(Data for this task begins)

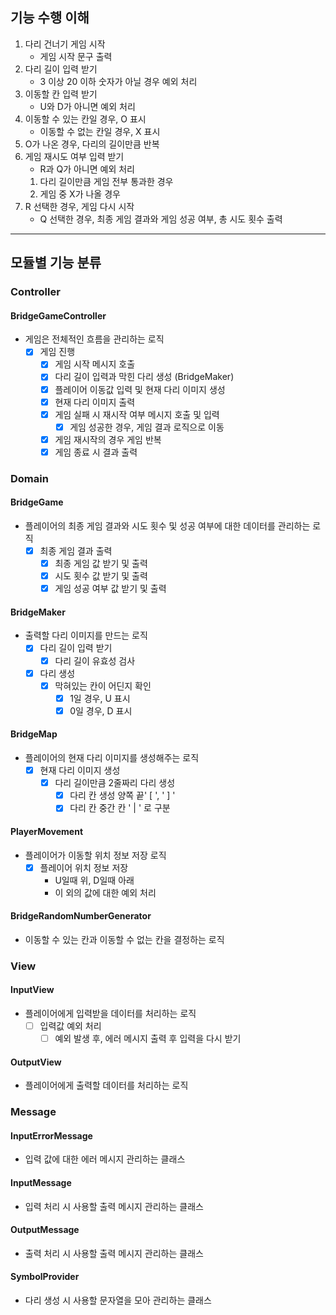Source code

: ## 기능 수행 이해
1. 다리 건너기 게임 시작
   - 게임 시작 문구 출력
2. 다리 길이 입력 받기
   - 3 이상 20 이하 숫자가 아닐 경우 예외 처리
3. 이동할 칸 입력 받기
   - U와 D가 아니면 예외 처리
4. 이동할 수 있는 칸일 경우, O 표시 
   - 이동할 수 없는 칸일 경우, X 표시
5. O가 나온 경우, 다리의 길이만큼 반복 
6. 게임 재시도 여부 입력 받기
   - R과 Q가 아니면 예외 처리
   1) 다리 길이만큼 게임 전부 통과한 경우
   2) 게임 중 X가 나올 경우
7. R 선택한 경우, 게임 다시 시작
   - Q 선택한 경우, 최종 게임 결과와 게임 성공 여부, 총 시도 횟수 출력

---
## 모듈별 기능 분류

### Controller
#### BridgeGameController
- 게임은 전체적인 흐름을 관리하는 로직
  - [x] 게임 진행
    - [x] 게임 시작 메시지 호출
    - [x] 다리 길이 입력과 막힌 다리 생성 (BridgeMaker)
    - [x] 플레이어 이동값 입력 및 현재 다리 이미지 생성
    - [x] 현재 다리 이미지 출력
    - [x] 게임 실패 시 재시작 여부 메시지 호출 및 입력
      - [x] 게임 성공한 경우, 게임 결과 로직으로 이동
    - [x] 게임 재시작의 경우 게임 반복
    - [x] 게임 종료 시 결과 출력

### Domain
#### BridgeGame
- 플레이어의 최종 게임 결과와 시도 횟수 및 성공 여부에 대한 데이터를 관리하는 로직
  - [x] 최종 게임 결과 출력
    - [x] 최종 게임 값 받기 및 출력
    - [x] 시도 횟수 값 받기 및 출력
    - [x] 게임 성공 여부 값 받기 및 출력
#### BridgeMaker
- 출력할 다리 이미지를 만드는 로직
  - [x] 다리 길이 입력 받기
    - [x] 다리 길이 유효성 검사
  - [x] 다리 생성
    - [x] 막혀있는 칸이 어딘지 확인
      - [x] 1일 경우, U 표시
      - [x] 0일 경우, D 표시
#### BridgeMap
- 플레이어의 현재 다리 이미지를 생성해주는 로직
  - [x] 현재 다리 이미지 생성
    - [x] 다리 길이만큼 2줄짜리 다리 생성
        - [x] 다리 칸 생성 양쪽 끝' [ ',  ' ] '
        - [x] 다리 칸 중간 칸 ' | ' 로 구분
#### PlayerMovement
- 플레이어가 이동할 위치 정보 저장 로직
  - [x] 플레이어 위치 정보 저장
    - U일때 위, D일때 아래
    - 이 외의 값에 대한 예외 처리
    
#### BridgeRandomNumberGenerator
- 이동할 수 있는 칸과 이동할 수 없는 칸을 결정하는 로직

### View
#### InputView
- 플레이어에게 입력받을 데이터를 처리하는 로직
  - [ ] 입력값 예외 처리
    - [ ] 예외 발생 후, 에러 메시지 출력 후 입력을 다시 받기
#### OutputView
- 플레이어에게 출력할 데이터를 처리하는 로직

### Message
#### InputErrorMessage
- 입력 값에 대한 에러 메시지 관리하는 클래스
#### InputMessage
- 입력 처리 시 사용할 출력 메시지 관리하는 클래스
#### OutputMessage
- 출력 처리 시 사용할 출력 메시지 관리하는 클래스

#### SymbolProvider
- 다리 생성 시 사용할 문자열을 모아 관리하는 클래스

(Data for this task ends)
(Data for this task begins)

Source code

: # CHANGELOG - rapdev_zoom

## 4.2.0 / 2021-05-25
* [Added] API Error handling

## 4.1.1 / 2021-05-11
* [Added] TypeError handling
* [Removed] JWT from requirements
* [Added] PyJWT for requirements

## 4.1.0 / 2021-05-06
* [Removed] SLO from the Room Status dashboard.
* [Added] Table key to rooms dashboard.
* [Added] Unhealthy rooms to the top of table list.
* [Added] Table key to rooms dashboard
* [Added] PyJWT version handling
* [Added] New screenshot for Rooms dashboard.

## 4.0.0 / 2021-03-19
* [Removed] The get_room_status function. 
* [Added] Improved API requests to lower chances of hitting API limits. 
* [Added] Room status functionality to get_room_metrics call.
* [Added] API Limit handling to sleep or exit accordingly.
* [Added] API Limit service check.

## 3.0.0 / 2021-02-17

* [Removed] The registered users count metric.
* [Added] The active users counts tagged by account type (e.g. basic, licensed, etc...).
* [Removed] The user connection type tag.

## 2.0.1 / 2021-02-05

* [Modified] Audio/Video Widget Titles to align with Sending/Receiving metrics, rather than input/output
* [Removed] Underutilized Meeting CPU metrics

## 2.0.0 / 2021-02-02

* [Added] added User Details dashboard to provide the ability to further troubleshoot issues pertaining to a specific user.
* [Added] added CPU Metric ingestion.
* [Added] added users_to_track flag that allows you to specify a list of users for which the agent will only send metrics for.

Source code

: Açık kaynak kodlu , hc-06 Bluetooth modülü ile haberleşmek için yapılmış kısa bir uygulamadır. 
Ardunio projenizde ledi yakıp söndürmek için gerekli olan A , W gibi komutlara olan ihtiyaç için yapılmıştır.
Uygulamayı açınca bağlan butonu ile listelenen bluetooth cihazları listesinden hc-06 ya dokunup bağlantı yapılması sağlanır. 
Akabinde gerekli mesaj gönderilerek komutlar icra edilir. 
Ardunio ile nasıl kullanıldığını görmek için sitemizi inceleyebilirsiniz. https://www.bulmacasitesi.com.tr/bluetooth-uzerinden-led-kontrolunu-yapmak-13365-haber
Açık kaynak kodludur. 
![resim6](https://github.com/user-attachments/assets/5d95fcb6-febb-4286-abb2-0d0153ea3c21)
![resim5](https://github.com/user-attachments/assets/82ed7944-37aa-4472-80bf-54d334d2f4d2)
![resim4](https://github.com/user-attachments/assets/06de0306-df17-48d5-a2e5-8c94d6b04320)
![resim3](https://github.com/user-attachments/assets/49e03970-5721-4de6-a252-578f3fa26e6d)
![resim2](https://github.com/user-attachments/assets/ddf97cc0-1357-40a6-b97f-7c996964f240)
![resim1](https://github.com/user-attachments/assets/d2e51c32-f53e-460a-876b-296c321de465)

(Data for this task ends)

**What you will do**
What you give back should be only the lines of the records above, starting at the line with "- [x] 다리 생성" and ending at the line with "- 다리 생성 시 사용할 문자열을 모아 관리하는 클래스", restated word for word.

**Task solution**
  - [x] 다리 생성
    - [x] 막혀있는 칸이 어딘지 확인
      - [x] 1일 경우, U 표시
      - [x] 0일 경우, D 표시
#### BridgeMap
- 플레이어의 현재 다리 이미지를 생성해주는 로직
  - [x] 현재 다리 이미지 생성
    - [x] 다리 길이만큼 2줄짜리 다리 생성
        - [x] 다리 칸 생성 양쪽 끝' [ ',  ' ] '
        - [x] 다리 칸 중간 칸 ' | ' 로 구분
#### PlayerMovement
- 플레이어가 이동할 위치 정보 저장 로직
  - [x] 플레이어 위치 정보 저장
    - U일때 위, D일때 아래
    - 이 외의 값에 대한 예외 처리
    
#### BridgeRandomNumberGenerator
- 이동할 수 있는 칸과 이동할 수 없는 칸을 결정하는 로직

### View
#### InputView
- 플레이어에게 입력받을 데이터를 처리하는 로직
  - [ ] 입력값 예외 처리
    - [ ] 예외 발생 후, 에러 메시지 출력 후 입력을 다시 받기
#### OutputView
- 플레이어에게 출력할 데이터를 처리하는 로직

### Message
#### InputErrorMessage
- 입력 값에 대한 에러 메시지 관리하는 클래스
#### InputMessage
- 입력 처리 시 사용할 출력 메시지 관리하는 클래스
#### OutputMessage
- 출력 처리 시 사용할 출력 메시지 관리하는 클래스

#### SymbolProvider
- 다리 생성 시 사용할 문자열을 모아 관리하는 클래스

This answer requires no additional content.